De Barcelone à la Loire (en passant par Total)

Un jour de 1996, Jacques Blanc prend l’avion. Non, ce n’est pas la première fois. Blanc est à cette époque président du Conseil régional du Languedoc-Roussillon. Pas de jeu de mots sur son nom, ce qui serait facile : il a passé des accords honteux avec le Front national pour conserver sa dérisoire puissance. Revenons à l’avion.

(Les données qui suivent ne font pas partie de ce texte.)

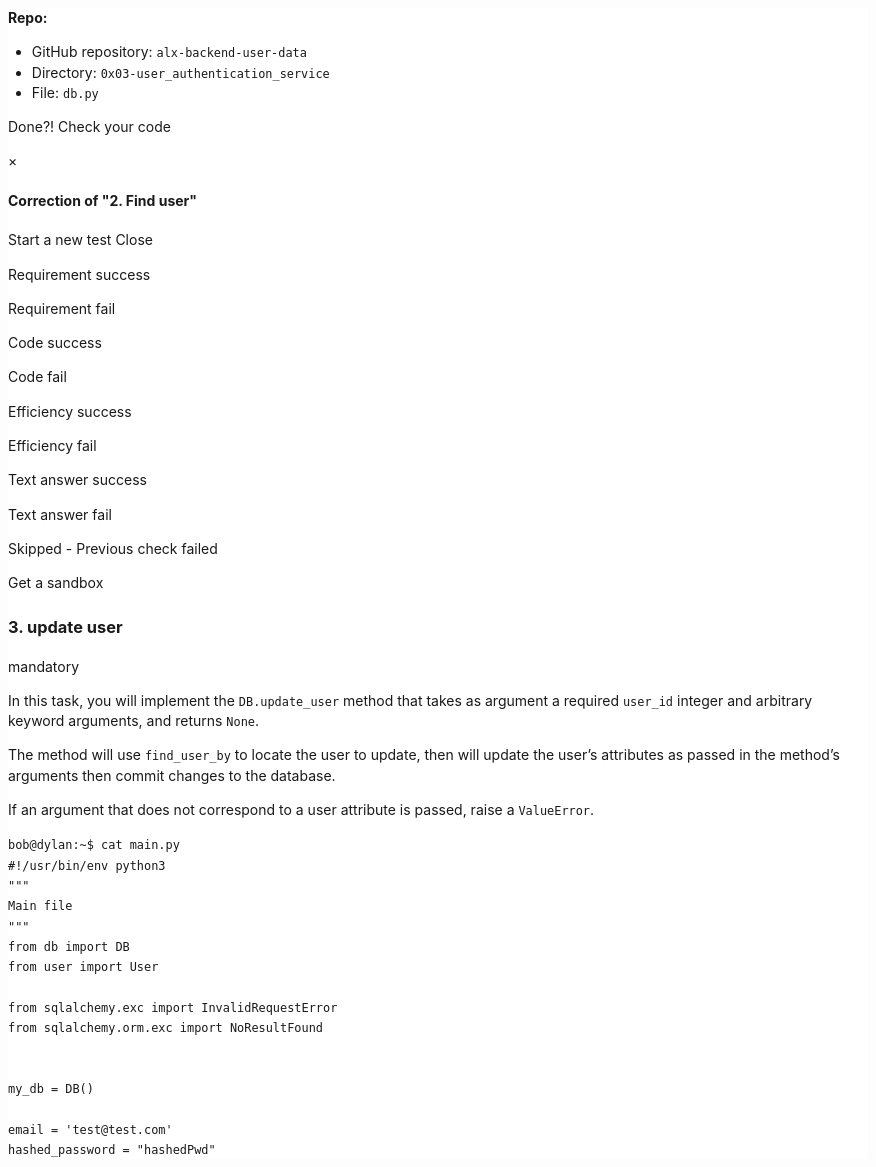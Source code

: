 
**Repo:**

*   GitHub repository: `alx-backend-user-data`
*   Directory: `0x03-user_authentication_service`
*   File: `db.py`

Done?! Check your code

×

#### Correction of "2. Find user"

Start a new test Close

Requirement success

Requirement fail

Code success

Code fail

Efficiency success

Efficiency fail

Text answer success

Text answer fail

Skipped - Previous check failed

Get a sandbox

### 3\. update user

mandatory

In this task, you will implement the `DB.update_user` method that takes as argument a required `user_id` integer and arbitrary keyword arguments, and returns `None`.

The method will use `find_user_by` to locate the user to update, then will update the user’s attributes as passed in the method’s arguments then commit changes to the database.

If an argument that does not correspond to a user attribute is passed, raise a `ValueError`.

    bob@dylan:~$ cat main.py
    #!/usr/bin/env python3
    """
    Main file
    """
    from db import DB
    from user import User
    
    from sqlalchemy.exc import InvalidRequestError
    from sqlalchemy.orm.exc import NoResultFound
    
    
    my_db = DB()
    
    email = 'test@test.com'
    hashed_password = "hashedPwd"
    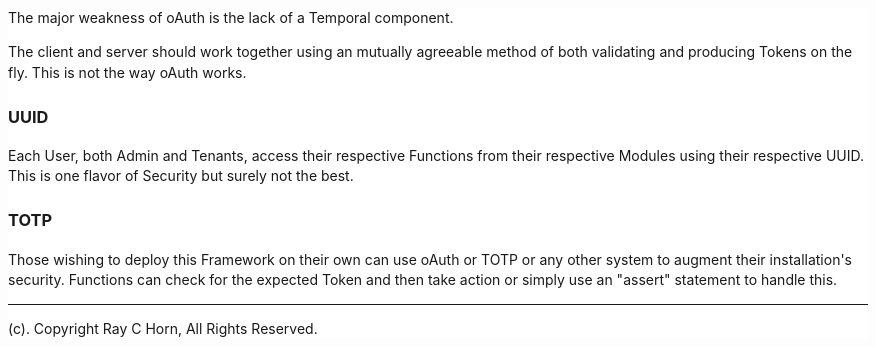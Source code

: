 The major weakness of oAuth is the lack of a Temporal component.

The client and server should work together using an mutually agreeable method of both validating and producing Tokens on the fly.  This is not the way oAuth works.

### UUID

Each User, both Admin and Tenants, access their respective Functions from their respective Modules using their respective UUID.  This is one flavor of Security but surely not the best.

### TOTP

Those wishing to deploy this Framework on their own can use oAuth or TOTP or any other system to augment their installation's security.  Functions can check for the expected Token and then take action or simply use an "assert" statement to handle this. 

---

(c). Copyright Ray C Horn, All Rights Reserved.
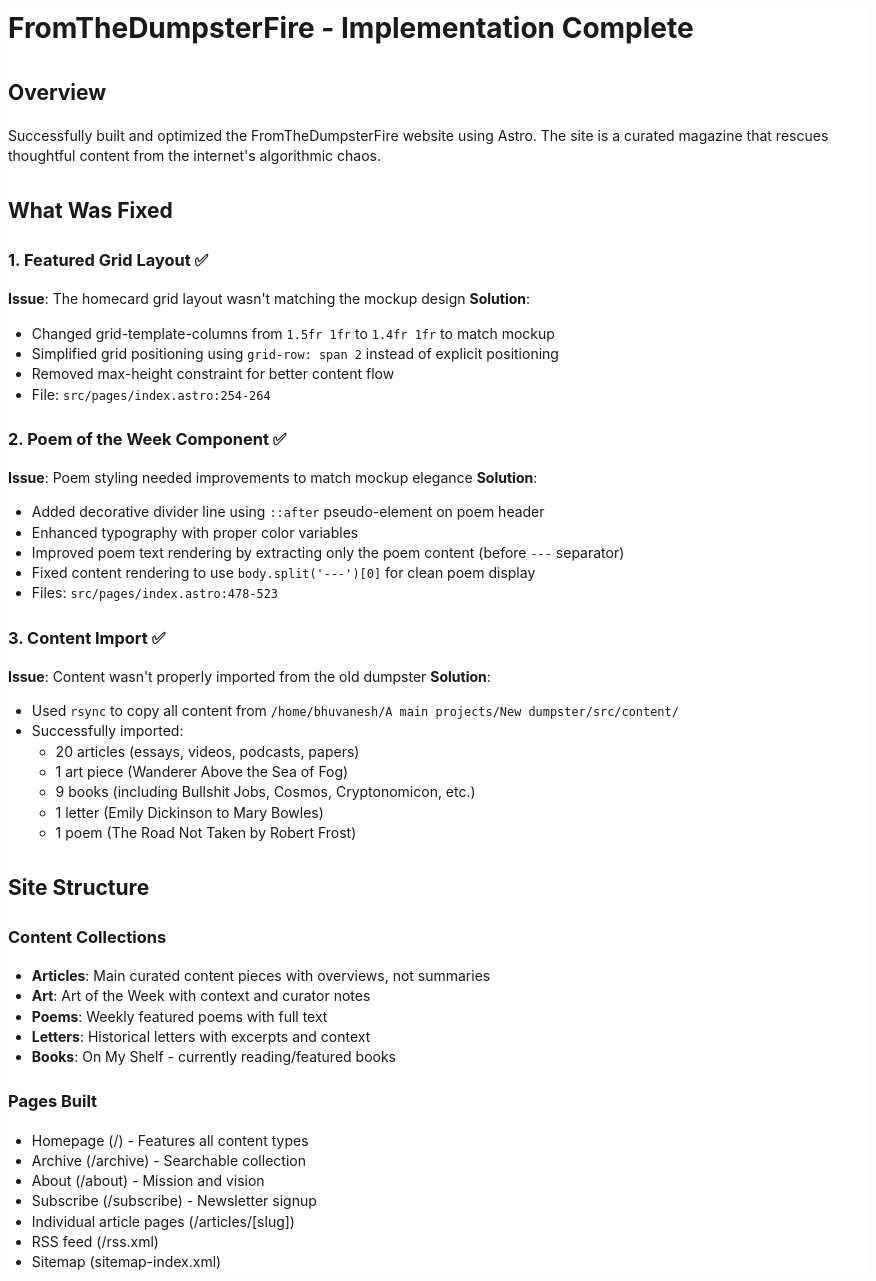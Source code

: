 # FromTheDumpsterFire - Implementation Complete

## Overview
Successfully built and optimized the FromTheDumpsterFire website using Astro. The site is a curated magazine that rescues thoughtful content from the internet's algorithmic chaos.

## What Was Fixed

### 1. Featured Grid Layout ✅
**Issue**: The homecard grid layout wasn't matching the mockup design
**Solution**:
- Changed grid-template-columns from `1.5fr 1fr` to `1.4fr 1fr` to match mockup
- Simplified grid positioning using `grid-row: span 2` instead of explicit positioning
- Removed max-height constraint for better content flow
- File: `src/pages/index.astro:254-264`

### 2. Poem of the Week Component ✅
**Issue**: Poem styling needed improvements to match mockup elegance
**Solution**:
- Added decorative divider line using `::after` pseudo-element on poem header
- Enhanced typography with proper color variables
- Improved poem text rendering by extracting only the poem content (before `---` separator)
- Fixed content rendering to use `body.split('---')[0]` for clean poem display
- Files: `src/pages/index.astro:478-523`

### 3. Content Import ✅
**Issue**: Content wasn't properly imported from the old dumpster
**Solution**:
- Used `rsync` to copy all content from `/home/bhuvanesh/A main projects/New dumpster/src/content/`
- Successfully imported:
  - 20 articles (essays, videos, podcasts, papers)
  - 1 art piece (Wanderer Above the Sea of Fog)
  - 9 books (including Bullshit Jobs, Cosmos, Cryptonomicon, etc.)
  - 1 letter (Emily Dickinson to Mary Bowles)
  - 1 poem (The Road Not Taken by Robert Frost)

## Site Structure

### Content Collections
- **Articles**: Main curated content pieces with overviews, not summaries
- **Art**: Art of the Week with context and curator notes
- **Poems**: Weekly featured poems with full text
- **Letters**: Historical letters with excerpts and context
- **Books**: On My Shelf - currently reading/featured books

### Pages Built
- Homepage (/) - Features all content types
- Archive (/archive) - Searchable collection
- About (/about) - Mission and vision
- Subscribe (/subscribe) - Newsletter signup
- Individual article pages (/articles/[slug])
- RSS feed (/rss.xml)
- Sitemap (sitemap-index.xml)
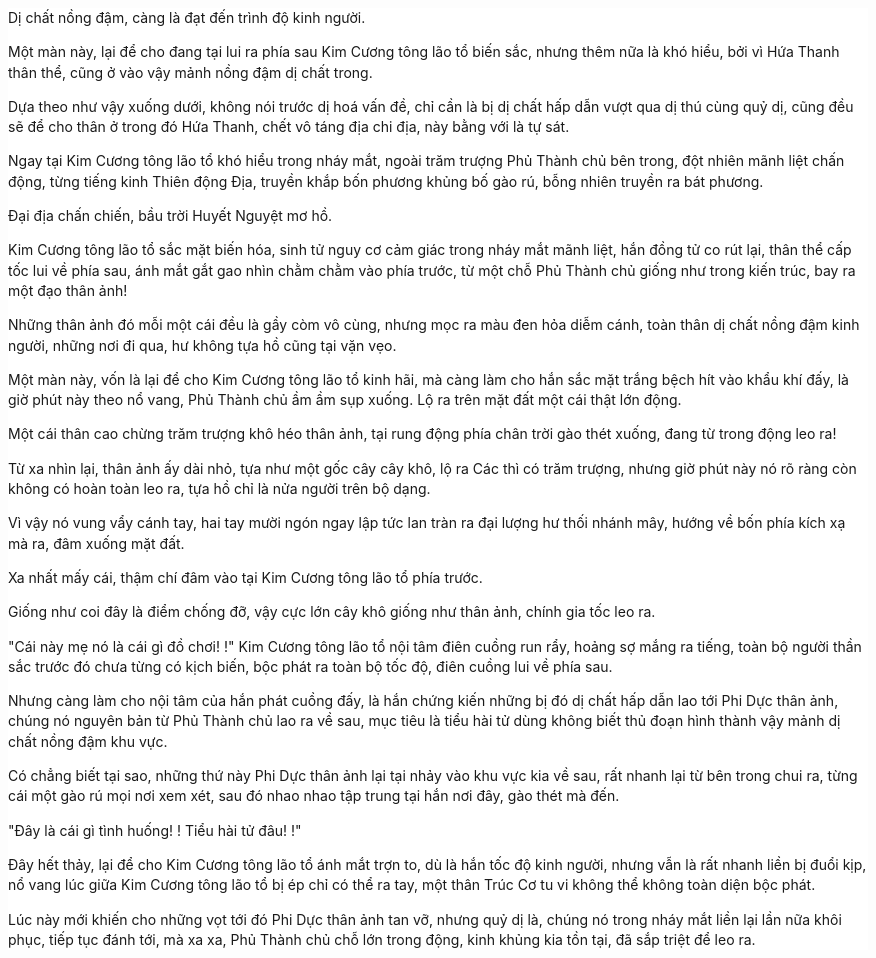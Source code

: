 Dị chất nồng đậm, càng là đạt đến trình độ kinh người.

Một màn này, lại để cho đang tại lui ra phía sau Kim Cương tông lão tổ biến sắc, nhưng thêm nữa là khó hiểu, bởi vì Hứa Thanh thân thể, cũng ở vào vậy mảnh nồng đậm dị chất trong.

Dựa theo như vậy xuống dưới, không nói trước dị hoá vấn đề, chỉ cần là bị dị chất hấp dẫn vượt qua dị thú cùng quỷ dị, cũng đều sẽ để cho thân ở trong đó Hứa Thanh, chết vô táng địa chi địa, này bằng với là tự sát.

Ngay tại Kim Cương tông lão tổ khó hiểu trong nháy mắt, ngoài trăm trượng Phủ Thành chủ bên trong, đột nhiên mãnh liệt chấn động, từng tiếng kinh Thiên động Địa, truyền khắp bốn phương khủng bố gào rú, bỗng nhiên truyền ra bát phương.

Đại địa chấn chiến, bầu trời Huyết Nguyệt mơ hồ.

Kim Cương tông lão tổ sắc mặt biến hóa, sinh tử nguy cơ cảm giác trong nháy mắt mãnh liệt, hắn đồng tử co rút lại, thân thể cấp tốc lui về phía sau, ánh mắt gắt gao nhìn chằm chằm vào phía trước, từ một chỗ Phủ Thành chủ giống như trong kiến trúc, bay ra một đạo thân ảnh!

Những thân ảnh đó mỗi một cái đều là gầy còm vô cùng, nhưng mọc ra màu đen hỏa diễm cánh, toàn thân dị chất nồng đậm kinh người, những nơi đi qua, hư không tựa hồ cũng tại vặn vẹo.

Một màn này, vốn là lại để cho Kim Cương tông lão tổ kinh hãi, mà càng làm cho hắn sắc mặt trắng bệch hít vào khẩu khí đấy, là giờ phút này theo nổ vang, Phủ Thành chủ ầm ầm sụp xuống. Lộ ra trên mặt đất một cái thật lớn động.

Một cái thân cao chừng trăm trượng khô héo thân ảnh, tại rung động phía chân trời gào thét xuống, đang từ trong động leo ra!

Từ xa nhìn lại, thân ảnh ấy dài nhỏ, tựa như một gốc cây cây khô, lộ ra Các thì có trăm trượng, nhưng giờ phút này nó rõ ràng còn không có hoàn toàn leo ra, tựa hồ chỉ là nửa người trên bộ dạng.

Vì vậy nó vung vẩy cánh tay, hai tay mười ngón ngay lập tức lan tràn ra đại lượng hư thối nhánh mây, hướng về bốn phía kích xạ mà ra, đâm xuống mặt đất.

Xa nhất mấy cái, thậm chí đâm vào tại Kim Cương tông lão tổ phía trước.

Giống như coi đây là điểm chống đỡ, vậy cực lớn cây khô giống như thân ảnh, chính gia tốc leo ra.

"Cái này mẹ nó là cái gì đồ chơi! !" Kim Cương tông lão tổ nội tâm điên cuồng run rẩy, hoảng sợ mắng ra tiếng, toàn bộ người thần sắc trước đó chưa từng có kịch biến, bộc phát ra toàn bộ tốc độ, điên cuồng lui về phía sau.

Nhưng càng làm cho nội tâm của hắn phát cuồng đấy, là hắn chứng kiến những bị đó dị chất hấp dẫn lao tới Phi Dực thân ảnh, chúng nó nguyên bản từ Phủ Thành chủ lao ra về sau, mục tiêu là tiểu hài tử dùng không biết thủ đoạn hình thành vậy mảnh dị chất nồng đậm khu vực.

Có chẳng biết tại sao, những thứ này Phi Dực thân ảnh lại tại nhảy vào khu vực kia về sau, rất nhanh lại từ bên trong chui ra, từng cái một gào rú mọi nơi xem xét, sau đó nhao nhao tập trung tại hắn nơi đây, gào thét mà đến.

"Đây là cái gì tình huống! ! Tiểu hài tử đâu! !"

Đây hết thảy, lại để cho Kim Cương tông lão tổ ánh mắt trợn to, dù là hắn tốc độ kinh người, nhưng vẫn là rất nhanh liền bị đuổi kịp, nổ vang lúc giữa Kim Cương tông lão tổ bị ép chỉ có thể ra tay, một thân Trúc Cơ tu vi không thể không toàn diện bộc phát.

Lúc này mới khiến cho những vọt tới đó Phi Dực thân ảnh tan vỡ, nhưng quỷ dị là, chúng nó trong nháy mắt liền lại lần nữa khôi phục, tiếp tục đánh tới, mà xa xa, Phủ Thành chủ chỗ lớn trong động, kinh khủng kia tồn tại, đã sắp triệt để leo ra.
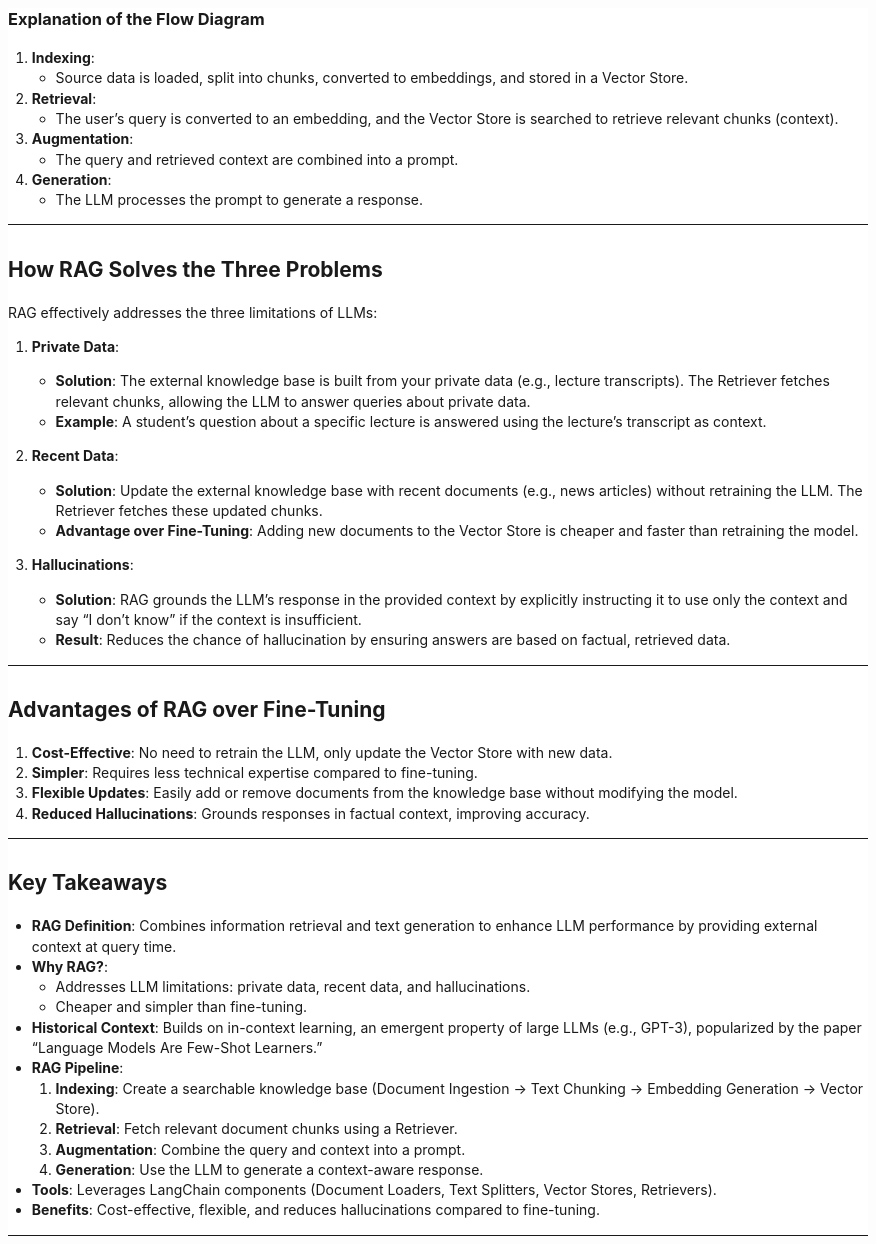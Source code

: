 ### Explanation of the Flow Diagram
1. **Indexing**:
   - Source data is loaded, split into chunks, converted to embeddings, and stored in a Vector Store.
2. **Retrieval**:
   - The user’s query is converted to an embedding, and the Vector Store is searched to retrieve relevant chunks (context).
3. **Augmentation**:
   - The query and retrieved context are combined into a prompt.
4. **Generation**:
   - The LLM processes the prompt to generate a response.

---

## How RAG Solves the Three Problems
RAG effectively addresses the three limitations of LLMs:

1. **Private Data**:
   - **Solution**: The external knowledge base is built from your private data (e.g., lecture transcripts). The Retriever fetches relevant chunks, allowing the LLM to answer queries about private data.
   - **Example**: A student’s question about a specific lecture is answered using the lecture’s transcript as context.

2. **Recent Data**:
   - **Solution**: Update the external knowledge base with recent documents (e.g., news articles) without retraining the LLM. The Retriever fetches these updated chunks.
   - **Advantage over Fine-Tuning**: Adding new documents to the Vector Store is cheaper and faster than retraining the model.

3. **Hallucinations**:
   - **Solution**: RAG grounds the LLM’s response in the provided context by explicitly instructing it to use only the context and say “I don’t know” if the context is insufficient.
   - **Result**: Reduces the chance of hallucination by ensuring answers are based on factual, retrieved data.

---

## Advantages of RAG over Fine-Tuning
1. **Cost-Effective**: No need to retrain the LLM, only update the Vector Store with new data.
2. **Simpler**: Requires less technical expertise compared to fine-tuning.
3. **Flexible Updates**: Easily add or remove documents from the knowledge base without modifying the model.
4. **Reduced Hallucinations**: Grounds responses in factual context, improving accuracy.

---

## Key Takeaways
- **RAG Definition**: Combines information retrieval and text generation to enhance LLM performance by providing external context at query time.
- **Why RAG?**:
  - Addresses LLM limitations: private data, recent data, and hallucinations.
  - Cheaper and simpler than fine-tuning.
- **Historical Context**: Builds on in-context learning, an emergent property of large LLMs (e.g., GPT-3), popularized by the paper “Language Models Are Few-Shot Learners.”
- **RAG Pipeline**:
  1. **Indexing**: Create a searchable knowledge base (Document Ingestion → Text Chunking → Embedding Generation → Vector Store).
  2. **Retrieval**: Fetch relevant document chunks using a Retriever.
  3. **Augmentation**: Combine the query and context into a prompt.
  4. **Generation**: Use the LLM to generate a context-aware response.
- **Tools**: Leverages LangChain components (Document Loaders, Text Splitters, Vector Stores, Retrievers).
- **Benefits**: Cost-effective, flexible, and reduces hallucinations compared to fine-tuning.

---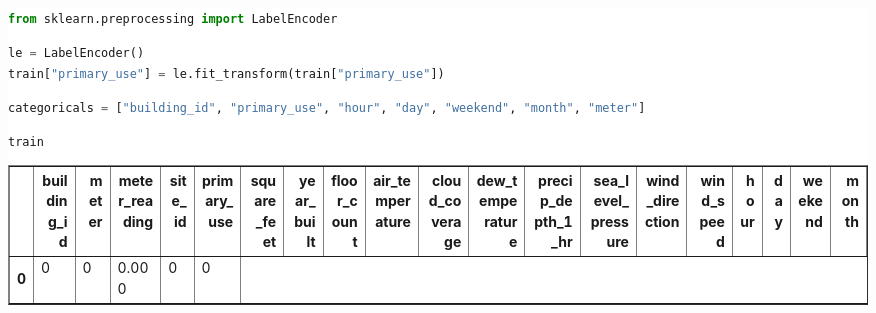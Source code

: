 
```python
from sklearn.preprocessing import LabelEncoder
```


```python
le = LabelEncoder()
train["primary_use"] = le.fit_transform(train["primary_use"])
```


```python
categoricals = ["building_id", "primary_use", "hour", "day", "weekend", "month", "meter"]
```


```python
train
```




<div>
<style scoped>
    .dataframe tbody tr th:only-of-type {
        vertical-align: middle;
    }

    .dataframe tbody tr th {
        vertical-align: top;
    }

    .dataframe thead th {
        text-align: right;
    }
</style>
<table border="1" class="dataframe">
  <thead>
    <tr style="text-align: right;">
      <th></th>
      <th>building_id</th>
      <th>meter</th>
      <th>meter_reading</th>
      <th>site_id</th>
      <th>primary_use</th>
      <th>square_feet</th>
      <th>year_built</th>
      <th>floor_count</th>
      <th>air_temperature</th>
      <th>cloud_coverage</th>
      <th>dew_temperature</th>
      <th>precip_depth_1_hr</th>
      <th>sea_level_pressure</th>
      <th>wind_direction</th>
      <th>wind_speed</th>
      <th>hour</th>
      <th>day</th>
      <th>weekend</th>
      <th>month</th>
    </tr>
  </thead>
  <tbody>
    <tr>
      <th>0</th>
      <td>0</td>
      <td>0</td>
      <td>0.000</td>
      <td>0</td>
      <td>0</td>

Dans cet avion, Albert Serratosa, un expert en aménagement de la Generalitat de Catalogne. Cela tombe bien, car Blanc est aussi patron de la compagnie du Bas-Rhône-Languedoc (BRL), machin qui « aménage » depuis des décennies grâce à des fonds publics. BRL est en panne de grands projets, car le Rhône, dont elle s’est occupée à sa douce manière, est désormais ravagé. On ne peut plus ajouter un seul barrage sur son cours, ce serait du gâchis. Même pour Blanc.

En revanche, Serratosa déborde d’idées. Pour Barcelone. Car la ville s’étend, conquiert, défie Madrid. Mais elle manque d’eau, ce qui est trop bête. L’agglomération peine à rassembler 500 millions de mètres cubes par an, quand son magnifique développement en demanderait très vite 600. Question du Catalan au Français : « Pourrait-on amener l’eau du Rhône jusqu’à Barcelone ?». Blanc a la réponse. Oui, oui, oui enthousiaste. BRL changerait de statut – tristement régional – et deviendrait une véritable entreprise internationale. Blanc, médecin de La Canourgue (Lozère), serait enfin un grand manager qu’on reconnaîtrait dans la rue.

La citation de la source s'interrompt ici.